# Vlcj in OpenGL



## ZeusSeinGrossopa (6. Jan 2020)

Hey,

Ich will für mich einen Fernseher in Minecraft einbinden. 
Dabei habe ich mich schon für den Videoplayer vlcj entschieden.
Das ein Video abspielt klappt auch schon. 
Jetzt muss ich nur noch hinbekommen das ich das JFrame in Minecraft setzte.
Dazu habe ich mich entschieden es mit OpenGL umzuwandeln.
Jedoch find ich nichts richtiges auf Google.

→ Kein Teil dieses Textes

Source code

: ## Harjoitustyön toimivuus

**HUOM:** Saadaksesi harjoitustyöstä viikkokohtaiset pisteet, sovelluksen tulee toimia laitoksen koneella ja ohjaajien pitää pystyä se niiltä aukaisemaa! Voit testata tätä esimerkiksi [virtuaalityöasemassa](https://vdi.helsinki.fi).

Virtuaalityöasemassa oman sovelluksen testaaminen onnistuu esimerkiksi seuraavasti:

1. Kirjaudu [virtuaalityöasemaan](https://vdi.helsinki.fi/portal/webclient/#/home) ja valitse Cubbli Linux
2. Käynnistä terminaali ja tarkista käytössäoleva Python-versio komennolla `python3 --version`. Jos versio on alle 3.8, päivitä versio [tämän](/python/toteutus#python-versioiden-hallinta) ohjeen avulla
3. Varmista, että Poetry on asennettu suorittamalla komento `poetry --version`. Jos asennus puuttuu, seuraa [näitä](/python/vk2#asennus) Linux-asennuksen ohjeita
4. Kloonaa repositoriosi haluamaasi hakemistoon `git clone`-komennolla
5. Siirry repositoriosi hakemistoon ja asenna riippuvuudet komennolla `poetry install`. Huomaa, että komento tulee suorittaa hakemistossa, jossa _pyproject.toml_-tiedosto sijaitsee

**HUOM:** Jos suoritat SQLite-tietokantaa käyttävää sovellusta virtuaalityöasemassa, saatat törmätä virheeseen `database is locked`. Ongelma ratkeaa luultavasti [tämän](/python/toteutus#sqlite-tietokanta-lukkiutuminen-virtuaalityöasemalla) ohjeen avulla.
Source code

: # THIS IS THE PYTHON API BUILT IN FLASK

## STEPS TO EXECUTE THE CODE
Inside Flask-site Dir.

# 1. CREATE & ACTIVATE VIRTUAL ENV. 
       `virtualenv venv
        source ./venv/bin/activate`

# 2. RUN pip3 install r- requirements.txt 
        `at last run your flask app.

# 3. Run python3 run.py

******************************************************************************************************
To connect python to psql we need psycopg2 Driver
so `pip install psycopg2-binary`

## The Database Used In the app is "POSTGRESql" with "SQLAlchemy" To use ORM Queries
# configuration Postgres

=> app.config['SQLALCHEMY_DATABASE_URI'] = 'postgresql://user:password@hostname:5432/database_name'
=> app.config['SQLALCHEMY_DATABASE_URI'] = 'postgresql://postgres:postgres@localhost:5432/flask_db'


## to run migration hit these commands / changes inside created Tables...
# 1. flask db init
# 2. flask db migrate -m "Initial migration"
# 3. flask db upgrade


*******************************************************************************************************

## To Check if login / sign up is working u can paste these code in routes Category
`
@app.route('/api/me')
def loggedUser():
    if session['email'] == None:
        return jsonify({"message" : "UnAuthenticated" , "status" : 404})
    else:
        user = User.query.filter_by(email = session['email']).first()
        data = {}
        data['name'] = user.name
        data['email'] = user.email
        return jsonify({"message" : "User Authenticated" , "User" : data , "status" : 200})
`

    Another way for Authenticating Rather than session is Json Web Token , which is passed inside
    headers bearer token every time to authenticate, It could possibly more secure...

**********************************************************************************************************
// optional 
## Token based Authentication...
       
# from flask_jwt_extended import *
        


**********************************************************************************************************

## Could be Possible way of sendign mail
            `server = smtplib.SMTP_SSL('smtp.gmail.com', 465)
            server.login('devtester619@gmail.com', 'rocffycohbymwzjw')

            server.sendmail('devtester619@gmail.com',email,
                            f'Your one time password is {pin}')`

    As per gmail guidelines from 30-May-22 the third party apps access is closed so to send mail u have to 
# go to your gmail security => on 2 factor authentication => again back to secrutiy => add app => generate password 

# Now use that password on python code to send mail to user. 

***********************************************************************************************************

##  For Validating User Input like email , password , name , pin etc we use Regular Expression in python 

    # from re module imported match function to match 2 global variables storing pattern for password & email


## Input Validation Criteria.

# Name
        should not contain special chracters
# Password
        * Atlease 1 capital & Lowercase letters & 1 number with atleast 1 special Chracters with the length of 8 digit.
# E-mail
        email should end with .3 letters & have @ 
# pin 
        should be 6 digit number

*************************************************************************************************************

Der Bildschirm sollte dann auch zb so aussehen:


----------



## httpdigest (6. Jan 2020)

Lies dich mal durch folgenden Thread: https://forum.videolan.org/viewtopic.php?t=144076#p493338
Generell würde ich auch eben einfach erstmal das Internet abgrasen, etwa mit "libvlc render to opengl texture" oder "libvlc stream to opengl texture".


----------



## ZeusSeinGrossopa (6. Jan 2020)

httpdigest hat gesagt.:


> Lies dich mal durch folgenden Thread: https://forum.videolan.org/viewtopic.php?t=144076#p493338
> Generell würde ich auch eben einfach erstmal das Internet abgrasen, etwa mit "libvlc render to opengl texture" oder "libvlc stream to opengl texture".


Oh ich hab schon 4 Stunden am Stück im Internet gesucht hab auch vieles gefunden, das aber leider nicht funktioniert hat.


----------



## httpdigest (6. Jan 2020)

Da kann ich dir ansonsten noch das explizit auf Spieleentwicklung ausgerichtete Forum http://www.java-gaming.org/ empfehlen.


----------



## ZeusSeinGrossopa (7. Jan 2020)

Alles klar das wusste ich noch nicht. 
Ich werde es mal dort versuchen!


----------